Pero ¿cómo pueden hacerlo, me preguntaba, sin creer en un Dios que los ama personalmente? Su compromiso implica una soledad extrema. Nosotros, como cristianos, creemos que el Espíritu Santo nos habita, Cristo nos ha enseñado a dirigirnos a Dios diciéndole: «Tú». Es un paso enorme, inimaginable para una gran parte de la humanidad.
Volví de allí con un nuevo asombro por la revelación traída por Cristo y me dije: ¿no es urgente, para nosotros los cristianos, tener más confianza en la presencia del Espíritu Santo y mostrar con nuestra vida que está actuando en el mundo?
Comencemos por profundizar el misterio de comunión que nos une. Cuando juntos nos volvemos hacia Cristo, en una oración común, el Espíritu Santo nos reúne en esta única comunión que es la Iglesia y nos concede nacer a una vida nueva.
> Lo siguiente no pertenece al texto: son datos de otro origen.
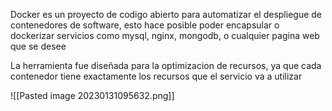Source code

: Docker es un proyecto de codigo abierto para automatizar el despliegue de contenedores de software, esto hace posible poder encapsular o dockerizar servicios como mysql, nginx, mongodb, o cualquier pagina web que se desee

La herramienta fue diseñada para la optimizacion de recursos, ya que cada contenedor tiene exactamente los recursos que el servicio va a utilizar

![[Pasted image 20230131095632.png]]



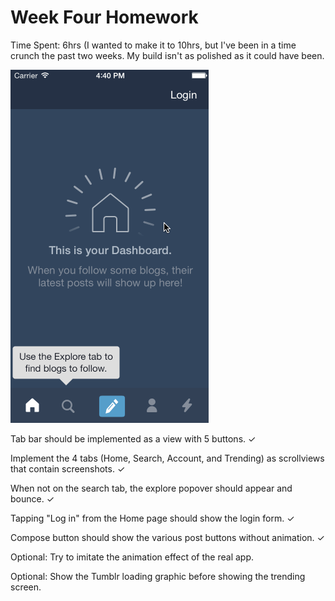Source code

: # Week Four Homework
Time Spent: 6hrs (I wanted to make it to 10hrs, but I've been in a time crunch the past two weeks. My build isn't as polished as it could have been.  

![demo gif](https://raw.githubusercontent.com/Bearattacks/Week-Four-Homework/master/demo.gif?raw=true)

Tab bar should be implemented as a view with 5 buttons. ✓

Implement the 4 tabs (Home, Search, Account, and Trending) as scrollviews that contain screenshots. ✓

When not on the search tab, the explore popover should appear and bounce. ✓

Tapping "Log in" from the Home page should show the login form. ✓

Compose button should show the various post buttons without animation. ✓

Optional: Try to imitate the animation effect of the real app.

Optional: Show the Tumblr loading graphic before showing the trending screen. 
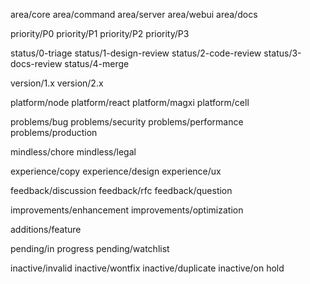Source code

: area/core
area/command
area/server
area/webui
area/docs

priority/P0
priority/P1
priority/P2
priority/P3

status/0-triage
status/1-design-review
status/2-code-review
status/3-docs-review
status/4-merge

version/1.x
version/2.x

platform/node
platform/react
platform/magxi
platform/cell

problems/bug
problems/security
problems/performance
problems/production

mindless/chore
mindless/legal

experience/copy
experience/design
experience/ux

feedback/discussion
feedback/rfc
feedback/question

improvements/enhancement
improvements/optimization

additions/feature

pending/in progress
pending/watchlist

inactive/invalid
inactive/wontfix
inactive/duplicate
inactive/on hold

<!--
## 参考
* https://github.com/docker/docker/labels
* https://robinpowered.com/blog/best-practice-system-for-organizing-and-tagging-github-issues/
 -->
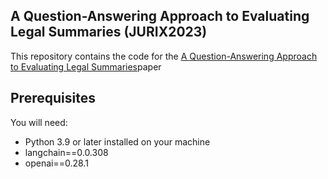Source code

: ## A Question-Answering Approach to Evaluating Legal Summaries (JURIX2023)
This repository contains the code for the [A Question-Answering Approach to Evaluating Legal Summaries]([https://aclanthology.org/2021.nllp-1.19.pdf)paper

## Prerequisites
You will need:
* Python 3.9 or later installed on your machine
* langchain==0.0.308
* openai==0.28.1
El don del Espíritu Santo está unido al perdón. Cristo resucitado dice a los suyos: «Recibid el Espíritu Santo. A quienes perdonéis los pecados, les serán perdonados» (Juan 20,22-23). La Iglesia es ante todo una comunión de perdón. Cuando comprendemos que Dios nos da su perdón, nos volvemos capaces de darlo también a los demás. Por supuesto, nuestras comunidades, nuestras parroquias están siempre desprovistas y lejos de aquello que soñamos de ellas. Pero el Espíritu Santo está continuamente presente en la Iglesia y nos hace avanzar en el camino del perdón.
Si Cristo nos envía a proclamar la Buena Nueva al mundo entero, él nos pide también discernir los signos de su presencia allí donde él nos precede. Los primeros cristianos se quedaron sorprendidos al descubrir la presencia del Espíritu allí donde no lo esperaban (ver Hechos 10). Jesús mismo se conmovió por la confianza tenaz de una madre griega (Marcos 7,24-30) y por la fe de un soldado romano (Lucas 7,1-10) ¿Somos capaces de sorprendernos reconociendo las expectativas espirituales de nuestros contemporáneos?
Cuando un día fui a visitar a mis hermanos que viven en Dakar, Senegal, quedé impresionado al ver la amistad que se ha creado en el barrio entre ellos y algunos musulmanes. Cuando me iba a ir, llegó un hombre mayor, musulmán, muy bien vestido. Al principio lo confundí con un dignatario, pero era el abuelo de una familia vecina que quería decirme lo felices que les hacía que los hermanos estuvieran allí. Le respondí: «La alegría de los hermanos es más grande que la vuestra». Me contestó firmemente: «No, es nuestra alegría la que es mayor».
Dejemos crecer en nuestras vidas los frutos del Espíritu: «Amor, alegría, paz, paciencia, benignidad, bondad, confianza en los otros, dulzura, dominio de sí» (Calatas 5,22-23). El Espíritu nos encamina hacia los otros y, sobre todo, a los más abandonados. En una solidaridad concreta con los más desfavorecidos, la luz del Espíritu Santo puede inundar nuestra vida.
Sí, el Espíritu Santo está actuando hoy. Él renueva sin cesar el amor de Dios en nuestro corazón. Dichoso quien no se abandona al miedo, sino a la inspiración del Espíritu Santo. Él es también el agua viva, el Espíritu de paz que puede vivificar nuestro corazón y comunicarse, a través de nosotros, al mundo entero”.